Lectins. Never heard of them? Heard too much about them? Either way, you are probably not alone. Lectins are obscure, but they have also made headlines lately due to a recent book release. There are a lot of differing points of view on lectins: some warn against their toxic effects, while others tout their health benefits. My goal is to provide information that I have found on lectins and to summarize a prudent approach to consuming them.
What are they?
Lectins are a class of proteins that can bind to carbohydrates. They are found in raw legumes, raw whole grains, raw seeds and nuts, and many fruits and vegetables. It is important to emphasize that some of these are toxic, while some are unlikely to be so and may even provide some health benefits, such as protection against cancer. They are a plant’s natural defense mechanism against pathogenic microorganisms and pests – including humans - who eat them. Many seeds, for example, are resistant to digestion and are designed by nature to pass unaltered through an animal’s digestive system, thereby allowing the seed to be spread in the environment and hopefully germinate later on.

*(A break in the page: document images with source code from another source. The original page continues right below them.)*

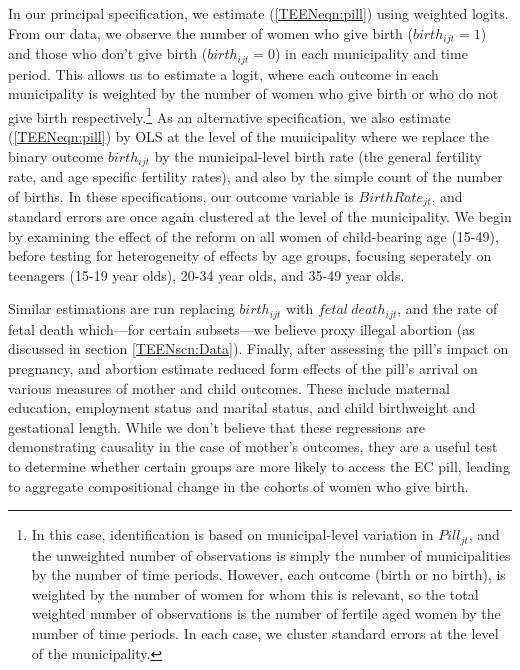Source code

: In our principal specification, we estimate (\ref{TEENeqn:pill}) using weighted
logits.  From our data, we observe the number of women who give birth 
($birth_{ijt}=1$) and those who don't give birth ($birth_{ijt}=0$) in each 
municipality and time period.  This allows us to estimate a logit, where each 
outcome in each municipality is weighted by the number of women who give birth 
or who do not give birth respectively.\footnote{In this case, identification is
based on municipal-level variation in $Pill_{jt}$, and the unweighted number of
observations is simply the number of municipalities by the number of time 
periods.  However, each outcome (birth or no birth), is weighted by the number
of women for whom this is relevant, so the total weighted number of observations 
is the number of fertile aged women by the number of time periods. In each case,
we cluster standard errors at the level of the municipality.} As an alternative
specification, we also estimate (\ref{TEENeqn:pill}) by OLS at the level of 
the municipality where we replace the binary outcome $birth_{ijt}$ by the 
municipal-level birth rate (the general fertility rate, and age specific 
fertility rates), and also by the simple count of the number of births. In 
these specifications, our outcome variable is $BirthRate_{jt}$, and standard 
errors are once again clustered at the level of the municipality.  We begin by
examining the effect of the reform on all women of child-bearing age (15-49), 
before testing for heterogeneity of effects by age groups, focusing seperately
on teenagers (15-19 year olds), 20-34 year olds, and 35-49 year olds.

Similar estimations are run replacing $birth_{ijt}$ with $fetal\ death_{ijt}$,
and the rate of fetal death which---for certain subsets---we believe proxy 
illegal abortion (as discussed in section \ref{TEENscn:Data}).  Finally, after 
assessing the pill's impact on pregnancy, and abortion \person estimate reduced 
form effects of the pill's arrival on various measures of mother and child 
outcomes.  These include maternal education, employment status and marital 
status, and child birthweight and gestational length.  While we don't believe 
that these regressions are demonstrating causality in the case of mother's 
outcomes, they are a useful test to determine whether certain groups are more 
likely to access the EC pill, leading to aggregate compositional change in the 
cohorts of women who give birth.

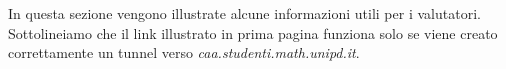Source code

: In questa sezione vengono illustrate alcune informazioni utili per i valutatori.
Sottolineiamo che il link illustrato in prima pagina funziona solo se viene creato correttamente un tunnel verso
\textit{caa.studenti.math.unipd.it}.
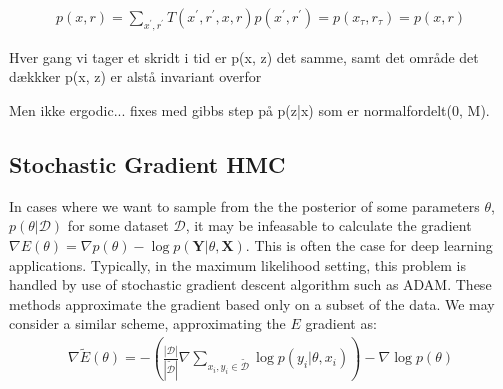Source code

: \begin{align*}
    p(x, r) = \sum_{x^\prime, r^\prime} T(x^\prime, r^\prime, x, r) p(x^\prime, r^\prime) = p(x_\tau, r_\tau) =  p(x, r)
\end{align*}


Hver gang vi tager et skridt i tid er p(x, z) det samme, samt det område det dækkker   p(x, z) er alstå invariant overfor 

Men ikke ergodic... fixes med gibbs step på p(z|x) som er normalfordelt(0, M).


    
\subsection{Stochastic Gradient HMC}

In cases where we want to sample from the the posterior of some parameters $\theta$,  $p(\theta | \mathcal{D})$ for some dataset $\mathcal{D}$, it may be infeasable to calculate the gradient $\nabla E(\theta) = \nabla p(\theta) - \log{p(\bm{Y} | \theta, \bm{X})}$. 
This is often the case for deep learning applications.
Typically, in the maximum likelihood setting, this problem is handled by use of stochastic gradient descent algorithm such as ADAM. 
These methods approximate the gradient based only on a subset of the data. 
We may consider a similar scheme, approximating the $E$ gradient as:
\begin{align*}
    \nabla\tilde{E}(\theta) = -\left(\frac{|\mathcal{D}|}{|\tilde{\mathcal{D}}|}  \nabla \sum_{x_i, y_i\in \tilde{\mathcal{D}}} \log{p(y_i |\theta, x_i)}\right)  -\nabla \log{p(\theta)}
\end{align*}

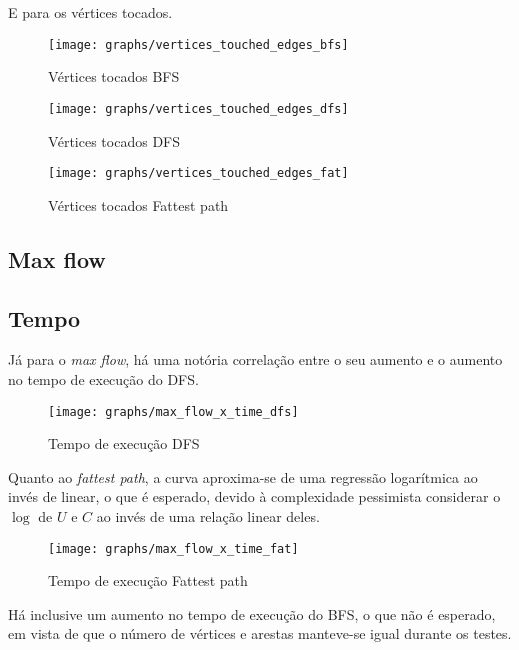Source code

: \documentclass[11pt]{article}
\begin{document}
E para os vértices tocados.

\begin{figure}[H]
	\centering
	\caption{Vértices tocados BFS}
	\label{fig:vertices_touched_edges_bfs}
	\texttt{[image: graphs/vertices\_touched\_edges\_bfs]}
\end{figure}

\begin{figure}[h]
	\centering
	\caption{Vértices tocados DFS}
	\label{fig:vertices_touched_edges_dfs}
	\texttt{[image: graphs/vertices\_touched\_edges\_dfs]}
\end{figure}

\begin{figure}[H]
	\centering
	\caption{Vértices tocados Fattest path}
	\label{fig:vertices_touched_edges_fat}
	\texttt{[image: graphs/vertices\_touched\_edges\_fat]}
\end{figure}

\subsection{Max flow}

\subsection{Tempo}

Já para o \textit{max flow}, há uma notória correlação entre o seu aumento e o aumento no tempo de execução do DFS.

\begin{figure}[H]
	\centering
	\caption{Tempo de execução DFS}
	\label{fig:max_flow_x_time_dfs}
	\texttt{[image: graphs/max\_flow\_x\_time\_dfs]}
\end{figure}

Quanto ao \textit{fattest path}, a curva aproxima-se de uma regressão logarítmica ao invés de linear, o que é esperado, devido à complexidade pessimista considerar o $\log$ de $U$ e $C$ ao invés de uma relação linear deles.

\begin{figure}[H]
	\centering
	\caption{Tempo de execução Fattest path}
	\label{fig:max_flow_x_time_fat}
	\texttt{[image: graphs/max\_flow\_x\_time\_fat]}
\end{figure}

Há inclusive um aumento no tempo de execução do BFS, o que não é esperado, em vista de que o número de vértices e arestas manteve-se igual durante os testes.
\end{document}
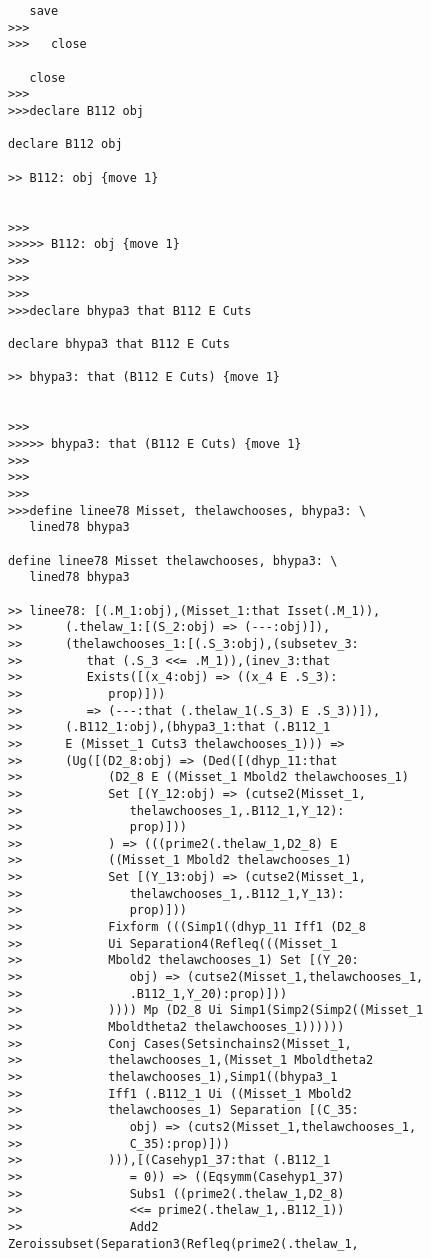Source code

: \documentclass[12pt]{article}
\begin{document}
\begin{verbatim}
   save
>>>
>>>   close

   close
>>>
>>>declare B112 obj

declare B112 obj

>> B112: obj {move 1}


>>>
>>>>> B112: obj {move 1}
>>>
>>>
>>>
>>>declare bhypa3 that B112 E Cuts

declare bhypa3 that B112 E Cuts

>> bhypa3: that (B112 E Cuts) {move 1}


>>>
>>>>> bhypa3: that (B112 E Cuts) {move 1}
>>>
>>>
>>>
>>>define linee78 Misset, thelawchooses, bhypa3: \
   lined78 bhypa3

define linee78 Misset thelawchooses, bhypa3: \
   lined78 bhypa3

>> linee78: [(.M_1:obj),(Misset_1:that Isset(.M_1)),
>>      (.thelaw_1:[(S_2:obj) => (---:obj)]),
>>      (thelawchooses_1:[(.S_3:obj),(subsetev_3:
>>         that (.S_3 <<= .M_1)),(inev_3:that
>>         Exists([(x_4:obj) => ((x_4 E .S_3):
>>            prop)]))
>>         => (---:that (.thelaw_1(.S_3) E .S_3))]),
>>      (.B112_1:obj),(bhypa3_1:that (.B112_1
>>      E (Misset_1 Cuts3 thelawchooses_1))) =>
>>      (Ug([(D2_8:obj) => (Ded([(dhyp_11:that
>>            (D2_8 E ((Misset_1 Mbold2 thelawchooses_1)
>>            Set [(Y_12:obj) => (cutse2(Misset_1,
>>               thelawchooses_1,.B112_1,Y_12):
>>               prop)]))
>>            ) => (((prime2(.thelaw_1,D2_8) E
>>            ((Misset_1 Mbold2 thelawchooses_1)
>>            Set [(Y_13:obj) => (cutse2(Misset_1,
>>               thelawchooses_1,.B112_1,Y_13):
>>               prop)]))
>>            Fixform (((Simp1((dhyp_11 Iff1 (D2_8
>>            Ui Separation4(Refleq(((Misset_1
>>            Mbold2 thelawchooses_1) Set [(Y_20:
>>               obj) => (cutse2(Misset_1,thelawchooses_1,
>>               .B112_1,Y_20):prop)]))
>>            )))) Mp (D2_8 Ui Simp1(Simp2(Simp2((Misset_1
>>            Mboldtheta2 thelawchooses_1))))))
>>            Conj Cases(Setsinchains2(Misset_1,
>>            thelawchooses_1,(Misset_1 Mboldtheta2
>>            thelawchooses_1),Simp1((bhypa3_1
>>            Iff1 (.B112_1 Ui ((Misset_1 Mbold2
>>            thelawchooses_1) Separation [(C_35:
>>               obj) => (cuts2(Misset_1,thelawchooses_1,
>>               C_35):prop)]))
>>            ))),[(Casehyp1_37:that (.B112_1
>>               = 0)) => ((Eqsymm(Casehyp1_37)
>>               Subs1 ((prime2(.thelaw_1,D2_8)
>>               <<= prime2(.thelaw_1,.B112_1))
>>               Add2 Zeroissubset(Separation3(Refleq(prime2(.thelaw_1,

\end{verbatim}
\end{document}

There are two main classes of the toxic lectins: prolamins and agglutinins. Our digestive tracts are not suited to breaking them down. They also contain compounds that inhibit protein-digesting enzymes. Toxic lectins can also damage the intestinal lining, leading to intestinal permeability, or leaky gut, as well as inflammation and can contribute to autoimmune disease in susceptible individuals.
Where are they found?
The two food classes with the highest toxic lectin content include raw whole grains and legumes [beans, peas, and lentils, with the exclusion of beans with edible pods]. Peanuts, soybeans, broad beans such as favas and limas, and kidney beans are among the highest toxic lectin-containing legumes. Just five raw kidney beans can provoke a reaction similar to food poisoning. Cooking greatly reduces lectin content, but does not completely eradicate it. [See more below.] Ricin, a lectin extracted from the castor bean, is an extreme example of a toxic lectin and is a potent poison.
Wheat Germ Agglutinin [WGA] is another example of a toxic lectin and probably the most well studied grain lectin. Again, it interacts with the lining of the intestine, potentially increasing intestinal permeability. It can also stimulate the immune system and lead to inflammation. Gliadin, a type of gluten protein in wheat, is another example with similar effects.

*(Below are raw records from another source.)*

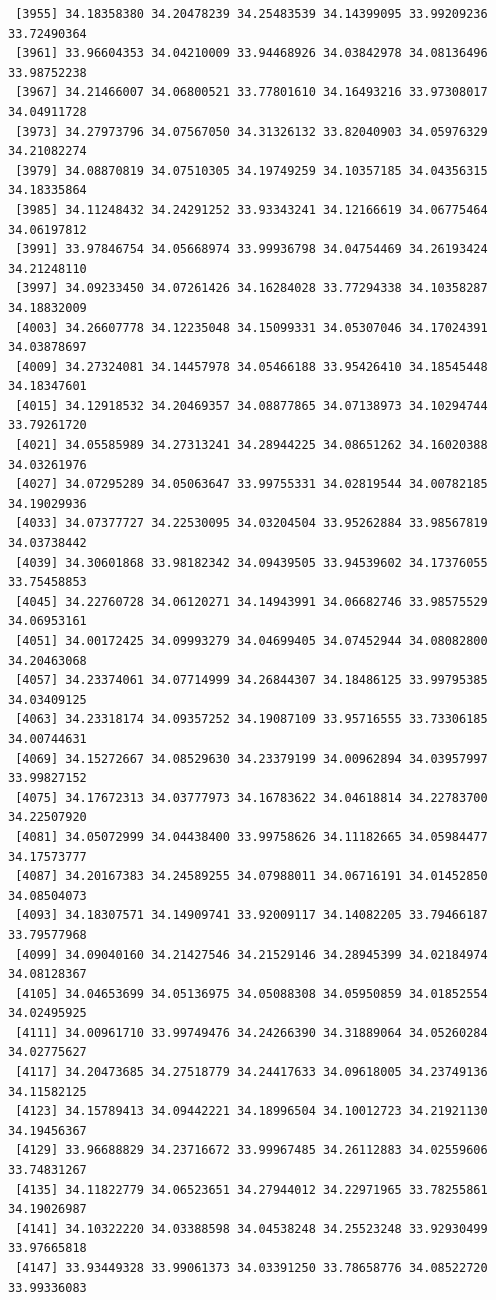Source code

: \documentclass[
  letterpaper,
  DIV=11,
  numbers=noendperiod]{scrartcl}
\begin{document}
\begin{verbatim}
 [3955] 34.18358380 34.20478239 34.25483539 34.14399095 33.99209236 33.72490364
 [3961] 33.96604353 34.04210009 33.94468926 34.03842978 34.08136496 33.98752238
 [3967] 34.21466007 34.06800521 33.77801610 34.16493216 33.97308017 34.04911728
 [3973] 34.27973796 34.07567050 34.31326132 33.82040903 34.05976329 34.21082274
 [3979] 34.08870819 34.07510305 34.19749259 34.10357185 34.04356315 34.18335864
 [3985] 34.11248432 34.24291252 33.93343241 34.12166619 34.06775464 34.06197812
 [3991] 33.97846754 34.05668974 33.99936798 34.04754469 34.26193424 34.21248110
 [3997] 34.09233450 34.07261426 34.16284028 33.77294338 34.10358287 34.18832009
 [4003] 34.26607778 34.12235048 34.15099331 34.05307046 34.17024391 34.03878697
 [4009] 34.27324081 34.14457978 34.05466188 33.95426410 34.18545448 34.18347601
 [4015] 34.12918532 34.20469357 34.08877865 34.07138973 34.10294744 33.79261720
 [4021] 34.05585989 34.27313241 34.28944225 34.08651262 34.16020388 34.03261976
 [4027] 34.07295289 34.05063647 33.99755331 34.02819544 34.00782185 34.19029936
 [4033] 34.07377727 34.22530095 34.03204504 33.95262884 33.98567819 34.03738442
 [4039] 34.30601868 33.98182342 34.09439505 33.94539602 34.17376055 33.75458853
 [4045] 34.22760728 34.06120271 34.14943991 34.06682746 33.98575529 34.06953161
 [4051] 34.00172425 34.09993279 34.04699405 34.07452944 34.08082800 34.20463068
 [4057] 34.23374061 34.07714999 34.26844307 34.18486125 33.99795385 34.03409125
 [4063] 34.23318174 34.09357252 34.19087109 33.95716555 33.73306185 34.00744631
 [4069] 34.15272667 34.08529630 34.23379199 34.00962894 34.03957997 33.99827152
 [4075] 34.17672313 34.03777973 34.16783622 34.04618814 34.22783700 34.22507920
 [4081] 34.05072999 34.04438400 33.99758626 34.11182665 34.05984477 34.17573777
 [4087] 34.20167383 34.24589255 34.07988011 34.06716191 34.01452850 34.08504073
 [4093] 34.18307571 34.14909741 33.92009117 34.14082205 33.79466187 33.79577968
 [4099] 34.09040160 34.21427546 34.21529146 34.28945399 34.02184974 34.08128367
 [4105] 34.04653699 34.05136975 34.05088308 34.05950859 34.01852554 34.02495925
 [4111] 34.00961710 33.99749476 34.24266390 34.31889064 34.05260284 34.02775627
 [4117] 34.20473685 34.27518779 34.24417633 34.09618005 34.23749136 34.11582125
 [4123] 34.15789413 34.09442221 34.18996504 34.10012723 34.21921130 34.19456367
 [4129] 33.96688829 34.23716672 33.99967485 34.26112883 34.02559606 33.74831267
 [4135] 34.11822779 34.06523651 34.27944012 34.22971965 33.78255861 34.19026987
 [4141] 34.10322220 34.03388598 34.04538248 34.25523248 33.92930499 33.97665818
 [4147] 33.93449328 33.99061373 34.03391250 33.78658776 34.08522720 33.99336083

\end{verbatim}
\end{document}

Nightshades are plants in the solanaceae botanical family. It includes tomatoes, tomatillos, potatoes, peppers, eggplants, ground cherries, and goji berries, among others. Many people have bad reactions to these, though it is not known if it is a genetic incompatibility to the solanine or the lectins they contain. Ripeness also plays a factor [see below].
Foods with fewer lectins
There are several foods that naturally contain fewer lectins. Most fruits and vegetables, aside from nightshades, fall into this category. Eating fully vine-ripened fruits and vegetables will additionally ensure fewer lectins; lectins in immature plants prevent them from being eaten by pests before their seeds are mature. Lentils and adzuki beans contain fewer lectins, perhaps partially because they are smaller and take less time to cook. Buckwheat and white rice are two grains low in lectin.
Our ancestors knew what they were doing when they soaked, sprouted, fermented, and cooked their grains and legumes for long periods of time. These processes can all drastically reduce the lectin content – in addition to other antinutrients - but may not eradicate them completely. Cooking legumes with certain spices such as curry spices and ginger, or with the addition of seaweed, can also help. A true sourdough bread is a good example of grain fermentation; this process allows for the partial break down of the grains and lectins by microbial action, which is why it is healthier than fast, yeast-leavened bread.

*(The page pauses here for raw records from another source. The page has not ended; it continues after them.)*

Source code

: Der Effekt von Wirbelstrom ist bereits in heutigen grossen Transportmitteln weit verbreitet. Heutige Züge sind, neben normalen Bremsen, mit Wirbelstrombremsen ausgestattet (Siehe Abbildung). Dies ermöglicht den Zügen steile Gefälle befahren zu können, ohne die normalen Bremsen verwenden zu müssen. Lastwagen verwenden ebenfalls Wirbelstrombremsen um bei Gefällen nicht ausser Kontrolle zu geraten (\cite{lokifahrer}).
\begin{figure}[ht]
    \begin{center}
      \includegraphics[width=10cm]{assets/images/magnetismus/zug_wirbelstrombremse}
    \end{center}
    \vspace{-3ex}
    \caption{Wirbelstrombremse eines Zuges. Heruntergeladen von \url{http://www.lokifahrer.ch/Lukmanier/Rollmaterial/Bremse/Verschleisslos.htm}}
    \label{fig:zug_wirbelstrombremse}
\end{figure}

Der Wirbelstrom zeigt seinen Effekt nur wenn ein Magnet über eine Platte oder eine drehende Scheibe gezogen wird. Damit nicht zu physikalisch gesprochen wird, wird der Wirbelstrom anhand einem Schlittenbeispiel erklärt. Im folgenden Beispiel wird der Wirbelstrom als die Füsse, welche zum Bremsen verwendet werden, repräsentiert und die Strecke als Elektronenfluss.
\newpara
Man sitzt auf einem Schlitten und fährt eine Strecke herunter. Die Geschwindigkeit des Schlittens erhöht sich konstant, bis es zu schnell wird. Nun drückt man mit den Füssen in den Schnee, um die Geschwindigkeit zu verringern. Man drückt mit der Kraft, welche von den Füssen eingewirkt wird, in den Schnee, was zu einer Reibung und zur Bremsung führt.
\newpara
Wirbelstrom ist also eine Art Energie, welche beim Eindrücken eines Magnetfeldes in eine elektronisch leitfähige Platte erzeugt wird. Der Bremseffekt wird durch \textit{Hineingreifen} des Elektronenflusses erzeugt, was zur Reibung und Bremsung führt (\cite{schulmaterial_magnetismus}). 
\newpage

Should you eradicate lectins from your diet? First, there are many healthy foods such as fruits and vegetables that contain lectins that will not harm health. In fact, there is some research that suggests lectins may even offer a protective benefit in terms of cancer, especially colon cancer. In addition, modest, occasional consumption of toxic lectins will probably not have a significant negative effect on health, especially if you prepare your foods properly, and otherwise eat a nutrient-dense diet. However, eating large quantities of toxic lectins regularly, especially foods with the highest concentrations, may very well have a negative effect. Those who are most susceptible include vegetarians or vegans who rely heavily on legumes, seeds, and grains; those with autoimmune disease, a growing percentage of the population; and those who often experience digestive distress. In these cases, you may wish to do your own N=1 experiment by doing a trial elimination of these foods and see how you feel without them.
The information provided in this article is intended for general use only and is not to be used in place of medical advice from a licensed health professional.